You did it! After weeks or even months of hard work, you’ve finished your latest marketing campaign. But despite all the work you put in, you’re still struggling with unhappy stakeholders, unclear ROI, ambiguous lessons learned, and more.
You’ve got some ideas about what’s causing these issues but it’s already time to start the next campaign. You can already feel that you’re probably going to face the exact same problems. It’s a vicious cycle most of us have been stuck in before and it’s honestly brutal.
At this point, you owe it to your stakeholders, your marketing team, and most of all yourself to end that frustrating cycle.
Luckily, whether you’re facing bad prioritization, silos, missed deadlines, or just disillusioned marketers, there are concrete and proven solutions you can employ. That’s why we’ve put together this list, breaking down exactly what you can do to solve your marketing challenges based on our years of studies and experience.
By the end, you’ll be ready to totally transform how you approach marketing campaigns.
At its core, a marketing campaign is a structured effort by marketers towards achieving a company goal. This might be something as simple as a series of ads designed to bring in new customers or it could be an 8 month campaign to promote a new product through articles, TV, billboards, in-person demos, etc.
A campaign might be run entirely within a single team or involve multiple teams in a larger department. Senior company leaders might be deeply involved or have no idea the campaign is going on. It also might be planned months in advance or be thrown together totally ad hoc.
In other words, marketing campaigns vary a lot. What unites them is that they are all focusing on achieving a business goal. That’s why so many of the problems and challenges around campaigns stem from what those goals should be and who decides. Working towards the right goal is always the foundation for a successful marketing campaign.
Whether your campaigns tend to be elaborate affairs involving multiple stakeholders, channels, and goals or simple and straightforward ones, the following tactics will help you make them better.
Let’s start with the most basic foundation of better marketing campaigns: stakeholder involvement.
Honestly, a huge number of campaign issues can be traced back to a lack of stakeholder involvement.
The first step to getting your stakeholders involved is obviously determining just who they are. The obvious answer would be your customers, but stakeholders actually make up any person or organization that has an interest in the marketing you’re doing.
That means your customers and company leaders, but can just as easily cover local governments, NGOs, or other interested parties. But your core stakeholders will generally be people within your company and customers.
Why is it so important to identify these stakeholders?

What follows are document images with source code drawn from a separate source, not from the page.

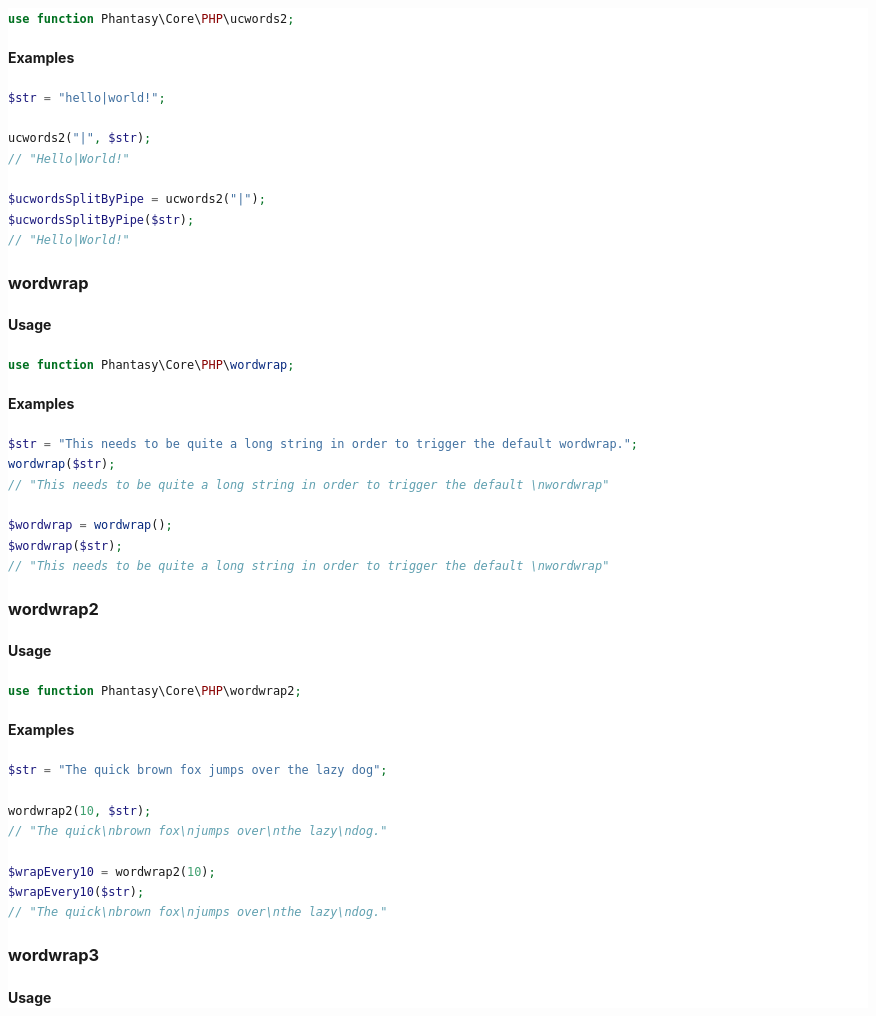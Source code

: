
```php
use function Phantasy\Core\PHP\ucwords2;
```

#### Examples
```php
$str = "hello|world!";

ucwords2("|", $str);
// "Hello|World!"

$ucwordsSplitByPipe = ucwords2("|");
$ucwordsSplitByPipe($str);
// "Hello|World!"
```

### wordwrap
#### Usage

```php
use function Phantasy\Core\PHP\wordwrap;
```

#### Examples
```php
$str = "This needs to be quite a long string in order to trigger the default wordwrap.";
wordwrap($str);
// "This needs to be quite a long string in order to trigger the default \nwordwrap"

$wordwrap = wordwrap();
$wordwrap($str);
// "This needs to be quite a long string in order to trigger the default \nwordwrap"
```

### wordwrap2
#### Usage

```php
use function Phantasy\Core\PHP\wordwrap2;
```

#### Examples
```php
$str = "The quick brown fox jumps over the lazy dog";

wordwrap2(10, $str);
// "The quick\nbrown fox\njumps over\nthe lazy\ndog."

$wrapEvery10 = wordwrap2(10);
$wrapEvery10($str);
// "The quick\nbrown fox\njumps over\nthe lazy\ndog."
```

### wordwrap3
#### Usage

Imagine you conduct your marketing entirely to please one stakeholder: your customer. You might just end up giving your product or service away for free because that’s what will deliver the most value to that stakeholder. It’s like trying to run a race with one eye closed. Sure you can see, but your performance is going to suffer without a full 3D picture of what’s in front of you.
Likewise, if your only stakeholder was senior management, you might end up creating products or services that your customers have no interest in. Leaving anyone out inevitably means that value isn’t heading their way and the organization suffers as a result.
Once you know who your stakeholders are, how exactly should they be involved in your marketing? In short, in order to deliver maximum value to those stakeholders, you need to understand what they deem valuable.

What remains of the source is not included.